Si tratta di una grande famiglia quella delle tome piemontesi, che hanno caratteristiche diverse per aspetto, dimensioni e stagionatura. Si distinguono in molteplici tipologie, di cui 2 con marchio DOP: la toma Piemontese a pasta morbida e quella a pasta semidura. Molte altre tome vengono prodotte nelle vallate, di cui alcune in piccole quantità a livello totalmente artigianale. Il termine "toma" sembra avere origine da "tomare" (cadere) con allusione alla caduta dei coaguli della cagliata.

 

 

Area di produzione

Piemonte

Lavorazione e stagionatura

La cagliata, frantumata, viene collocata nelle fascere, sottoposta a pressatura e poi lasciata riposare per tempi che variano da forma a forma. Le forme di toma vengono quindi salate e fatte stagionare.

Tipologie

Toma Piemontese DOP morbida
A base di latte vaccino intero, si distingue per la crosta liscia ed elastica di colore paglierino. A pasta tenera con occhiatura minuta e diffusa e un sapore dolce e gradevole.

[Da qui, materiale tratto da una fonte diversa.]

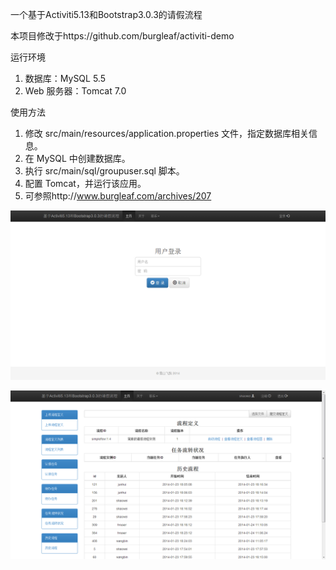 一个基于Activiti5.13和Bootstrap3.0.3的请假流程

本项目修改于https://github.com/burgleaf/activiti-demo

运行环境

1. 数据库：MySQL 5.5
2. Web 服务器：Tomcat 7.0

使用方法

1. 修改 src/main/resources/application.properties 文件，指定数据库相关信息。
2. 在 MySQL 中创建数据库。
3. 执行 src/main/sql/groupuser.sql 脚本。
4. 配置 Tomcat，并运行该应用。
5. 可参照http://www.burgleaf.com/archives/207 

![src/main/resources/snapshots/login.png](src/main/resources/snapshots/login.png)

![src/main/resources/snapshots/main.png](src/main/resources/snapshots/main.png)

Toma Piemontese DOP semidura
A base di latte parzialmente scremato, la forma è sottoposta a una stagionatura minima di 15 giorni per le forme inferiori ai 6 Kg e di almeno 60 giorni per quelle più grandi. La crosta è consistente di colore giallo bruno, la pasta presenta una leggera occhiatura e il sapore è intenso.

Toma di Lanzo (Valli di Lanzo in provincia di Torino)
E’ un formaggio da tavola ad acidità di fermentazione, semigrasso ed a maturazione media, prodotto con latte vaccino secondo le tradizionali lavorazioni, sapore forte.
La produzione avviene in piccoli caseifici a conduzione famigliare di valle ed in alpeggio.
Al latte, portato ad una temperatura di 35-37° C si aggiunge il caglio.
La coagulazione avviene in 10-60 minuti. Con una frusta si rompe la cagliata finemente. La cagliata è raccolta in teli e si procede ad impostare e comprimere la massa con le mani. La pressatura continua poi con i pesi che sono tolti dopo un giorno, segue la salatura a secco e la stagionatura (20-29 giorni) in locali con temperatura di 5-10°C e umidità relativa dell’85% circa.
Già intorno alla metà del Quattrocento Pantaleone da Confienza descriveva il sapore piccante della toma stagionata delle Valli di Lanzo.

Testùn (Valli del Cuneese)
"Testùn" è il nome che nelle vallate occitaniche piemontesi viene dato al gregge misto di pecore e capre, con il cui latte si produce questa toma, dove a prevalere quantitativamente è il latte vaccino. Il testun, come il Bra, si consuma anche poco stagionato, ma generalmente viene avviato a stagionature medio lunghe, sino a 1 anno. Una lavorazione particolare è il "testùn barricato", che viene affinato sotto vinacce di vino rosso nel periodo autunnale.
La cagliata, viene ottenuta con latti ovini-caprini e vaccini scremati, crudi o pastorizzati; la salatura è a secco. Formaggio a pasta cotta, pressata di forma rotonda (diametro 30-35 cm) e peso tra i 5 e gli 8 Kg. Stagionatura minima di 60 giorni.
Pasta semigrassa di colore paglierino, dura, con occhiatura finissima o assente. Il sapore è intenso, piccante, asciutto, con le note del latte ovino e caprino.